§ Instructions for the task
Your answer should be an exact copy of all the entries, free of pictures.

=== Records provided ===

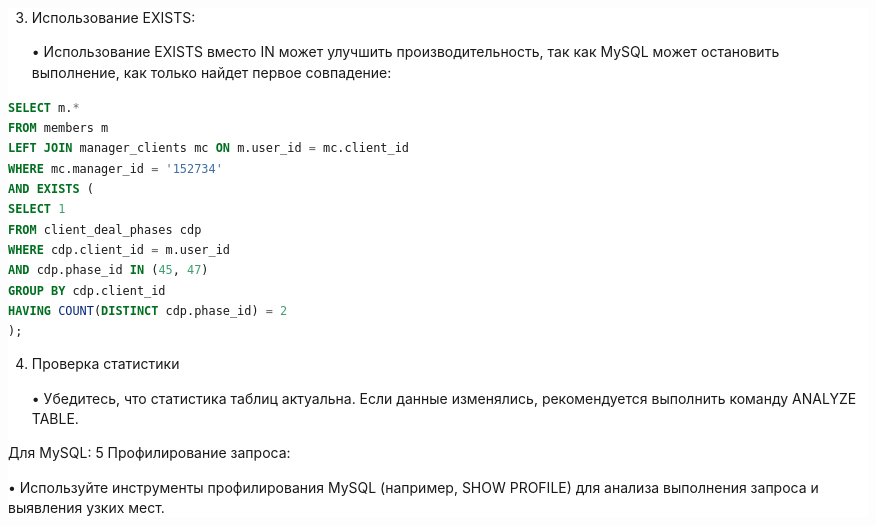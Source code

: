 3. Использование EXISTS:

   • Использование EXISTS вместо IN может улучшить производительность, так как MySQL может остановить выполнение, как только найдет первое совпадение:

```sql
SELECT m.*
FROM members m
LEFT JOIN manager_clients mc ON m.user_id = mc.client_id
WHERE mc.manager_id = '152734'
AND EXISTS (
SELECT 1
FROM client_deal_phases cdp
WHERE cdp.client_id = m.user_id
AND cdp.phase_id IN (45, 47)
GROUP BY cdp.client_id
HAVING COUNT(DISTINCT cdp.phase_id) = 2
);
```

4. Проверка статистики
   
   • Убедитесь, что статистика таблиц актуальна. Если данные изменялись, рекомендуется выполнить команду ANALYZE TABLE.

Для MySQL:
5 Профилирование запроса:

   • Используйте инструменты профилирования MySQL (например, SHOW PROFILE) для анализа выполнения запроса и выявления узких мест.

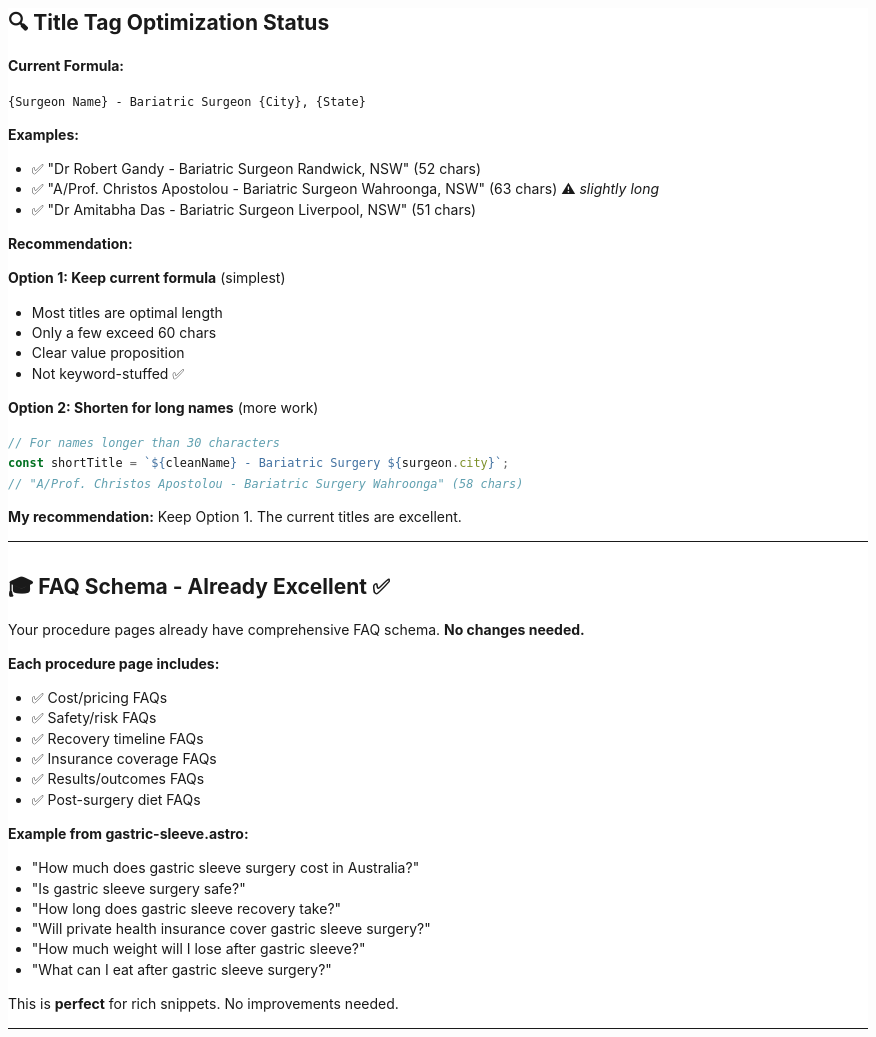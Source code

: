 
## 🔍 Title Tag Optimization Status

**Current Formula:**
```
{Surgeon Name} - Bariatric Surgeon {City}, {State}
```

**Examples:**
- ✅ "Dr Robert Gandy - Bariatric Surgeon Randwick, NSW" (52 chars)
- ✅ "A/Prof. Christos Apostolou - Bariatric Surgeon Wahroonga, NSW" (63 chars) ⚠️ *slightly long*
- ✅ "Dr Amitabha Das - Bariatric Surgeon Liverpool, NSW" (51 chars)

**Recommendation:**

**Option 1: Keep current formula** (simplest)
- Most titles are optimal length
- Only a few exceed 60 chars
- Clear value proposition
- Not keyword-stuffed ✅

**Option 2: Shorten for long names** (more work)
```javascript
// For names longer than 30 characters
const shortTitle = `${cleanName} - Bariatric Surgery ${surgeon.city}`;
// "A/Prof. Christos Apostolou - Bariatric Surgery Wahroonga" (58 chars)
```

**My recommendation:** Keep Option 1. The current titles are excellent.

---

## 🎓 FAQ Schema - Already Excellent ✅

Your procedure pages already have comprehensive FAQ schema. **No changes needed.**

**Each procedure page includes:**
- ✅ Cost/pricing FAQs
- ✅ Safety/risk FAQs
- ✅ Recovery timeline FAQs
- ✅ Insurance coverage FAQs
- ✅ Results/outcomes FAQs
- ✅ Post-surgery diet FAQs

**Example from gastric-sleeve.astro:**
- "How much does gastric sleeve surgery cost in Australia?"
- "Is gastric sleeve surgery safe?"
- "How long does gastric sleeve recovery take?"
- "Will private health insurance cover gastric sleeve surgery?"
- "How much weight will I lose after gastric sleeve?"
- "What can I eat after gastric sleeve surgery?"

This is **perfect** for rich snippets. No improvements needed.

---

===

§ Written response
Source code

: 3. Использование EXISTS:

   • Использование EXISTS вместо IN может улучшить производительность, так как MySQL может остановить выполнение, как только найдет первое совпадение:

```sql
SELECT m.*
FROM members m
LEFT JOIN manager_clients mc ON m.user_id = mc.client_id
WHERE mc.manager_id = '152734'
AND EXISTS (
SELECT 1
FROM client_deal_phases cdp
WHERE cdp.client_id = m.user_id
AND cdp.phase_id IN (45, 47)
GROUP BY cdp.client_id
HAVING COUNT(DISTINCT cdp.phase_id) = 2
);
```

4. Проверка статистики
   
   • Убедитесь, что статистика таблиц актуальна. Если данные изменялись, рекомендуется выполнить команду ANALYZE TABLE.

Для MySQL:
5 Профилирование запроса:

   • Используйте инструменты профилирования MySQL (например, SHOW PROFILE) для анализа выполнения запроса и выявления узких мест.

Source code

: 
## 🔍 Title Tag Optimization Status

**Current Formula:**
```
{Surgeon Name} - Bariatric Surgeon {City}, {State}
```

**Examples:**
- ✅ "Dr Robert Gandy - Bariatric Surgeon Randwick, NSW" (52 chars)
- ✅ "A/Prof. Christos Apostolou - Bariatric Surgeon Wahroonga, NSW" (63 chars) ⚠️ *slightly long*
- ✅ "Dr Amitabha Das - Bariatric Surgeon Liverpool, NSW" (51 chars)

**Recommendation:**

**Option 1: Keep current formula** (simplest)
- Most titles are optimal length
- Only a few exceed 60 chars
- Clear value proposition
- Not keyword-stuffed ✅

**Option 2: Shorten for long names** (more work)
```javascript
// For names longer than 30 characters
const shortTitle = `${cleanName} - Bariatric Surgery ${surgeon.city}`;
// "A/Prof. Christos Apostolou - Bariatric Surgery Wahroonga" (58 chars)
```

**My recommendation:** Keep Option 1. The current titles are excellent.

---

## 🎓 FAQ Schema - Already Excellent ✅

Your procedure pages already have comprehensive FAQ schema. **No changes needed.**

**Each procedure page includes:**
- ✅ Cost/pricing FAQs
- ✅ Safety/risk FAQs
- ✅ Recovery timeline FAQs
- ✅ Insurance coverage FAQs
- ✅ Results/outcomes FAQs
- ✅ Post-surgery diet FAQs

**Example from gastric-sleeve.astro:**
- "How much does gastric sleeve surgery cost in Australia?"
- "Is gastric sleeve surgery safe?"
- "How long does gastric sleeve recovery take?"
- "Will private health insurance cover gastric sleeve surgery?"
- "How much weight will I lose after gastric sleeve?"
- "What can I eat after gastric sleeve surgery?"

This is **perfect** for rich snippets. No improvements needed.

---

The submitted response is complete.